Tally the lines below that contain the word "change". Only the number should be returned.

» Records shown:
****
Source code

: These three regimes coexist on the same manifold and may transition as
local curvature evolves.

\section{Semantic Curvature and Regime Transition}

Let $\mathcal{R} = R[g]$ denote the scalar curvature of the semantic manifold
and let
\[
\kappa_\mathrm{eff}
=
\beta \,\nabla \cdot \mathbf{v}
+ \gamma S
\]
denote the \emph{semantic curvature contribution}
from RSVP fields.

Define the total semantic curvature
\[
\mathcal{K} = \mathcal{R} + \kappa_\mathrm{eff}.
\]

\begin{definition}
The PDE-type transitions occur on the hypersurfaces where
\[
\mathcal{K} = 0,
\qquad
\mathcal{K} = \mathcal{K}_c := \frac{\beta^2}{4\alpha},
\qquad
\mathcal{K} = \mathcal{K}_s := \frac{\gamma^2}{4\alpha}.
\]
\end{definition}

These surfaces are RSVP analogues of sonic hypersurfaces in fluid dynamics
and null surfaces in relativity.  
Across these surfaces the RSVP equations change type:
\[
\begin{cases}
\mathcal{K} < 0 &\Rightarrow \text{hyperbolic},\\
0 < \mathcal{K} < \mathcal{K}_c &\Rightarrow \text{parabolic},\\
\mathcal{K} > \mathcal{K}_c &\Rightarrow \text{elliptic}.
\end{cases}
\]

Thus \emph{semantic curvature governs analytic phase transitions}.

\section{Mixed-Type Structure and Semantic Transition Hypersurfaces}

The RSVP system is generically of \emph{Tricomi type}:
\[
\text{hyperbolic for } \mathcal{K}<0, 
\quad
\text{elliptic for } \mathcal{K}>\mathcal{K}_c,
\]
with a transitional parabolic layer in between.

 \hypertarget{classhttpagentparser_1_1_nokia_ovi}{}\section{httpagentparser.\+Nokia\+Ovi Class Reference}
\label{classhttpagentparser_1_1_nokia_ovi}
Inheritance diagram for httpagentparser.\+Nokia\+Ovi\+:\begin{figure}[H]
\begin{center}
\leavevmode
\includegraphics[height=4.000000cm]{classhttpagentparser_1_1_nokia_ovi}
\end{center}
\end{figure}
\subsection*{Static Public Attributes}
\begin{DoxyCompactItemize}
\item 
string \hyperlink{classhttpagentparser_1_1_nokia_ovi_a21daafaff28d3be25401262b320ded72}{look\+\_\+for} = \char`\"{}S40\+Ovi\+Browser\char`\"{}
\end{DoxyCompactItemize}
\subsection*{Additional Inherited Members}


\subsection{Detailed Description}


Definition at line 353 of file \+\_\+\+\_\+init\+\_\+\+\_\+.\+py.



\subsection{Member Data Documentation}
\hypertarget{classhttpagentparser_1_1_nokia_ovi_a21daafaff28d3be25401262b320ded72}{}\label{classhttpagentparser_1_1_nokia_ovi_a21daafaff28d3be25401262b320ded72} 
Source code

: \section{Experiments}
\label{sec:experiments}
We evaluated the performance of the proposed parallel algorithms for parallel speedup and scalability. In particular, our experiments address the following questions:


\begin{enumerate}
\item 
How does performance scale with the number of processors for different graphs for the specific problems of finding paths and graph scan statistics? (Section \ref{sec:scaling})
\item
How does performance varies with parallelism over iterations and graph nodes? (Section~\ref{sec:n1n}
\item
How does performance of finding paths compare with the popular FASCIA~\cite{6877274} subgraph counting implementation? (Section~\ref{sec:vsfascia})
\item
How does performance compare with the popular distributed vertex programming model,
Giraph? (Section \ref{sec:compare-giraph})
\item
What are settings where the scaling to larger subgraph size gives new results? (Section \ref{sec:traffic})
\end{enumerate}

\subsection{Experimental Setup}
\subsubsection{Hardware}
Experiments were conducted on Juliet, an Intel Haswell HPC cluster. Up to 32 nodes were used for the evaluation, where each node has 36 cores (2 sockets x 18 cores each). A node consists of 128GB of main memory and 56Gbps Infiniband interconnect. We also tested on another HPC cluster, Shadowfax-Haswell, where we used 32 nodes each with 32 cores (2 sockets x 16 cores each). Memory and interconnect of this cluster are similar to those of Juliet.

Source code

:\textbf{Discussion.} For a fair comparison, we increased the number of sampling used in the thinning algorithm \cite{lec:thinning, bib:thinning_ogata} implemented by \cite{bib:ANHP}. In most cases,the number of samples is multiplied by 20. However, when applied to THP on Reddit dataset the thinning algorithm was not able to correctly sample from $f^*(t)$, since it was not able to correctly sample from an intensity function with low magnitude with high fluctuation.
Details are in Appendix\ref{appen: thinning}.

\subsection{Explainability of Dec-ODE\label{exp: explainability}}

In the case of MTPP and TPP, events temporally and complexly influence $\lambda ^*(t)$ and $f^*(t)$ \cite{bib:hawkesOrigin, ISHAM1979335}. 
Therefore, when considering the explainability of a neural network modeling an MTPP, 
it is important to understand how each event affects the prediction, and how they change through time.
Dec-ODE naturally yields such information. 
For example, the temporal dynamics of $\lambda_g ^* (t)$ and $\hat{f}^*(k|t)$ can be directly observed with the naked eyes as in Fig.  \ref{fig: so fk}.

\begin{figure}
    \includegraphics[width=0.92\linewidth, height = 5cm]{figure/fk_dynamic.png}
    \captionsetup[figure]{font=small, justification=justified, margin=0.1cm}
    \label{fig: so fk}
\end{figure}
****
» Task result:
2